Machine Translation

Custom MT engines

Standard machine translation engines are trained on general data and often fail to translate specialized industry content accurately, misinterpreting terminology and brand voice.

Custom MT engines solve this by learning from your unique linguistic assets (like Translation Memories). This tailored approach produces more accurate, brand-aligned translations from the start, which reduces editing costs, speeds up project timelines, and ensures a consistent voice across all content.

How it works

We use your curated translation memories and glossaries to train a neural machine translation (NMT) engine. Tilde offers this as a full-service solution, managing asset preparation, training, and evaluation.

Step 1: Contact us

Reach out to us for pricing and to begin: https://tilde.ai/contact-us/

We will need information on what language pairs you are interested in and the translation domains.

Step 2: Data collection

Training a custom engine requires at least 100,000 unique translation sentence pairs in your specific domain. With 100,000 examples, our process involves combining a small amount of your data with our own massive dataset, which often contains tens of millions of examples.

If your domain is very specialized and you can provide over a million examples, we might train the engine on your data only.

We prefer TMX format. See data requirements below.

Step 3: Data pre-processing

We will evaluate your data quality, its correspondence to the domain and communicate any issues with you.

The optimized liguistic data will be split into train, tune, and test datasets to train the model, refine its parameters, and measure its performance.

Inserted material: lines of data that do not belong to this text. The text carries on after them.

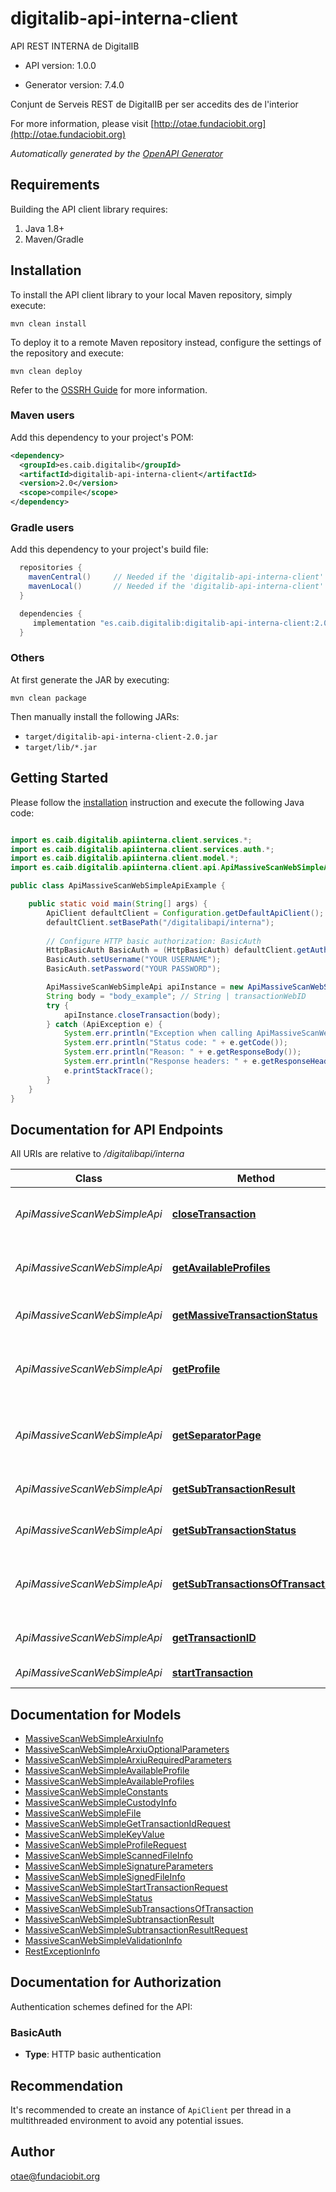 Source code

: # digitalib-api-interna-client

API REST INTERNA de DigitalIB

- API version: 1.0.0

- Generator version: 7.4.0

Conjunt de Serveis REST de DigitalIB per ser accedits des de l'interior

  For more information, please visit [http://otae.fundaciobit.org](http://otae.fundaciobit.org)

*Automatically generated by the [OpenAPI Generator](https://openapi-generator.tech)*

## Requirements

Building the API client library requires:

1. Java 1.8+
2. Maven/Gradle

## Installation

To install the API client library to your local Maven repository, simply execute:

```shell
mvn clean install
```

To deploy it to a remote Maven repository instead, configure the settings of the repository and execute:

```shell
mvn clean deploy
```

Refer to the [OSSRH Guide](http://central.sonatype.org/pages/ossrh-guide.html) for more information.

### Maven users

Add this dependency to your project's POM:

```xml
<dependency>
  <groupId>es.caib.digitalib</groupId>
  <artifactId>digitalib-api-interna-client</artifactId>
  <version>2.0</version>
  <scope>compile</scope>
</dependency>
```

### Gradle users

Add this dependency to your project's build file:

```groovy
  repositories {
    mavenCentral()     // Needed if the 'digitalib-api-interna-client' jar has been published to maven central.
    mavenLocal()       // Needed if the 'digitalib-api-interna-client' jar has been published to the local maven repo.
  }

  dependencies {
     implementation "es.caib.digitalib:digitalib-api-interna-client:2.0"
  }
```

### Others

At first generate the JAR by executing:

```shell
mvn clean package
```

Then manually install the following JARs:

- `target/digitalib-api-interna-client-2.0.jar`
- `target/lib/*.jar`

## Getting Started

Please follow the [installation](#installation) instruction and execute the following Java code:

```java

import es.caib.digitalib.apiinterna.client.services.*;
import es.caib.digitalib.apiinterna.client.services.auth.*;
import es.caib.digitalib.apiinterna.client.model.*;
import es.caib.digitalib.apiinterna.client.api.ApiMassiveScanWebSimpleApi;

public class ApiMassiveScanWebSimpleApiExample {

    public static void main(String[] args) {
        ApiClient defaultClient = Configuration.getDefaultApiClient();
        defaultClient.setBasePath("/digitalibapi/interna");
        
        // Configure HTTP basic authorization: BasicAuth
        HttpBasicAuth BasicAuth = (HttpBasicAuth) defaultClient.getAuthentication("BasicAuth");
        BasicAuth.setUsername("YOUR USERNAME");
        BasicAuth.setPassword("YOUR PASSWORD");

        ApiMassiveScanWebSimpleApi apiInstance = new ApiMassiveScanWebSimpleApi(defaultClient);
        String body = "body_example"; // String | transactionWebID
        try {
            apiInstance.closeTransaction(body);
        } catch (ApiException e) {
            System.err.println("Exception when calling ApiMassiveScanWebSimpleApi#closeTransaction");
            System.err.println("Status code: " + e.getCode());
            System.err.println("Reason: " + e.getResponseBody());
            System.err.println("Response headers: " + e.getResponseHeaders());
            e.printStackTrace();
        }
    }
}

```

## Documentation for API Endpoints

All URIs are relative to */digitalibapi/interna*

Class | Method | HTTP request | Description
------------ | ------------- | ------------- | -------------
*ApiMassiveScanWebSimpleApi* | [**closeTransaction**](docs/ApiMassiveScanWebSimpleApi.md#closeTransaction) | **POST** /secure/apimassivescanwebsimple/v1/closeTransaction | Tanca una transacció a partir del seu transaccionWebID
*ApiMassiveScanWebSimpleApi* | [**getAvailableProfiles**](docs/ApiMassiveScanWebSimpleApi.md#getAvailableProfiles) | **POST** /secure/apimassivescanwebsimple/v1/getAvailableProfiles | Retorna els Perfils Disponibles per aquest usuari aplicacio
*ApiMassiveScanWebSimpleApi* | [**getMassiveTransactionStatus**](docs/ApiMassiveScanWebSimpleApi.md#getMassiveTransactionStatus) | **POST** /secure/apimassivescanwebsimple/v1/getMassiveTransactionStatus | Retorna l&#39;estat d&#39;una transacció massiva
*ApiMassiveScanWebSimpleApi* | [**getProfile**](docs/ApiMassiveScanWebSimpleApi.md#getProfile) | **POST** /secure/apimassivescanwebsimple/v1/getProfile | Retorna el PDF que s&#39;ha de ficar entre els diferents documents a escanejar
*ApiMassiveScanWebSimpleApi* | [**getSeparatorPage**](docs/ApiMassiveScanWebSimpleApi.md#getSeparatorPage) | **POST** /secure/apimassivescanwebsimple/v1/getSeparatorPage | Retorna el PDF que s&#39;ha de ficar entre els diferents documents a escanejar
*ApiMassiveScanWebSimpleApi* | [**getSubTransactionResult**](docs/ApiMassiveScanWebSimpleApi.md#getSubTransactionResult) | **POST** /secure/apimassivescanwebsimple/v1/getSubTransactionResult | Retorna els resultats d&#39;una subtransacció.
*ApiMassiveScanWebSimpleApi* | [**getSubTransactionStatus**](docs/ApiMassiveScanWebSimpleApi.md#getSubTransactionStatus) | **POST** /secure/apimassivescanwebsimple/v1/getSubTransactionStatus | Retorna l&#39;estat d&#39;una subtransacció.
*ApiMassiveScanWebSimpleApi* | [**getSubTransactionsOfTransaction**](docs/ApiMassiveScanWebSimpleApi.md#getSubTransactionsOfTransaction) | **POST** /secure/apimassivescanwebsimple/v1/getSubTransactionsOfTransaction | Retorna el PDF que s&#39;ha de ficar entre els diferents documents a escanejar
*ApiMassiveScanWebSimpleApi* | [**getTransactionID**](docs/ApiMassiveScanWebSimpleApi.md#getTransactionID) | **POST** /secure/apimassivescanwebsimple/v1/getTransactionID | Retorna una transacció a partir de l&#39;identificador
*ApiMassiveScanWebSimpleApi* | [**startTransaction**](docs/ApiMassiveScanWebSimpleApi.md#startTransaction) | **POST** /secure/apimassivescanwebsimple/v1/startTransaction | Posa en marxa una transacció


## Documentation for Models

 - [MassiveScanWebSimpleArxiuInfo](docs/MassiveScanWebSimpleArxiuInfo.md)
 - [MassiveScanWebSimpleArxiuOptionalParameters](docs/MassiveScanWebSimpleArxiuOptionalParameters.md)
 - [MassiveScanWebSimpleArxiuRequiredParameters](docs/MassiveScanWebSimpleArxiuRequiredParameters.md)
 - [MassiveScanWebSimpleAvailableProfile](docs/MassiveScanWebSimpleAvailableProfile.md)
 - [MassiveScanWebSimpleAvailableProfiles](docs/MassiveScanWebSimpleAvailableProfiles.md)
 - [MassiveScanWebSimpleConstants](docs/MassiveScanWebSimpleConstants.md)
 - [MassiveScanWebSimpleCustodyInfo](docs/MassiveScanWebSimpleCustodyInfo.md)
 - [MassiveScanWebSimpleFile](docs/MassiveScanWebSimpleFile.md)
 - [MassiveScanWebSimpleGetTransactionIdRequest](docs/MassiveScanWebSimpleGetTransactionIdRequest.md)
 - [MassiveScanWebSimpleKeyValue](docs/MassiveScanWebSimpleKeyValue.md)
 - [MassiveScanWebSimpleProfileRequest](docs/MassiveScanWebSimpleProfileRequest.md)
 - [MassiveScanWebSimpleScannedFileInfo](docs/MassiveScanWebSimpleScannedFileInfo.md)
 - [MassiveScanWebSimpleSignatureParameters](docs/MassiveScanWebSimpleSignatureParameters.md)
 - [MassiveScanWebSimpleSignedFileInfo](docs/MassiveScanWebSimpleSignedFileInfo.md)
 - [MassiveScanWebSimpleStartTransactionRequest](docs/MassiveScanWebSimpleStartTransactionRequest.md)
 - [MassiveScanWebSimpleStatus](docs/MassiveScanWebSimpleStatus.md)
 - [MassiveScanWebSimpleSubTransactionsOfTransaction](docs/MassiveScanWebSimpleSubTransactionsOfTransaction.md)
 - [MassiveScanWebSimpleSubtransactionResult](docs/MassiveScanWebSimpleSubtransactionResult.md)
 - [MassiveScanWebSimpleSubtransactionResultRequest](docs/MassiveScanWebSimpleSubtransactionResultRequest.md)
 - [MassiveScanWebSimpleValidationInfo](docs/MassiveScanWebSimpleValidationInfo.md)
 - [RestExceptionInfo](docs/RestExceptionInfo.md)


<a id="documentation-for-authorization"></a>
## Documentation for Authorization


Authentication schemes defined for the API:
<a id="BasicAuth"></a>
### BasicAuth


- **Type**: HTTP basic authentication


## Recommendation

It's recommended to create an instance of `ApiClient` per thread in a multithreaded environment to avoid any potential issues.

## Author

otae@fundaciobit.org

Step 4: Engine training and evaluation

Tilde trains and assesses the trained engine's improvement over generic MT using both textual scoring algorithms like BLEU, ChrF++ and semantic scoring algorithms like COMET to measure accuracy and meaning.

Step 5: Engine testing and feedback

Your Customer Success Manager (CSM) will notify you when your engine is ready for evaluation. During the specific time period provided, you can test the engine with your own content.

If retraining an existing engine, use this time to compare the new version against the old one. Once satisfied with the quality, provide your final approval to your CSM.

We will analyse the feedback and implement changes if deemed necessary and possible.

Step 6: Maintenance

To stay current with new terminology and style, engines should be retrained time after time. It is crucial to have a significant amount of new data for retraining in order to achieve the best results.

What are the data requirements?

Data is the single most important element in building a powerful and accurate Machine Translation (MT) system. To create the best possible MT engine for you, we need to understand the data you have. Here are answers to some common questions about our data requirements.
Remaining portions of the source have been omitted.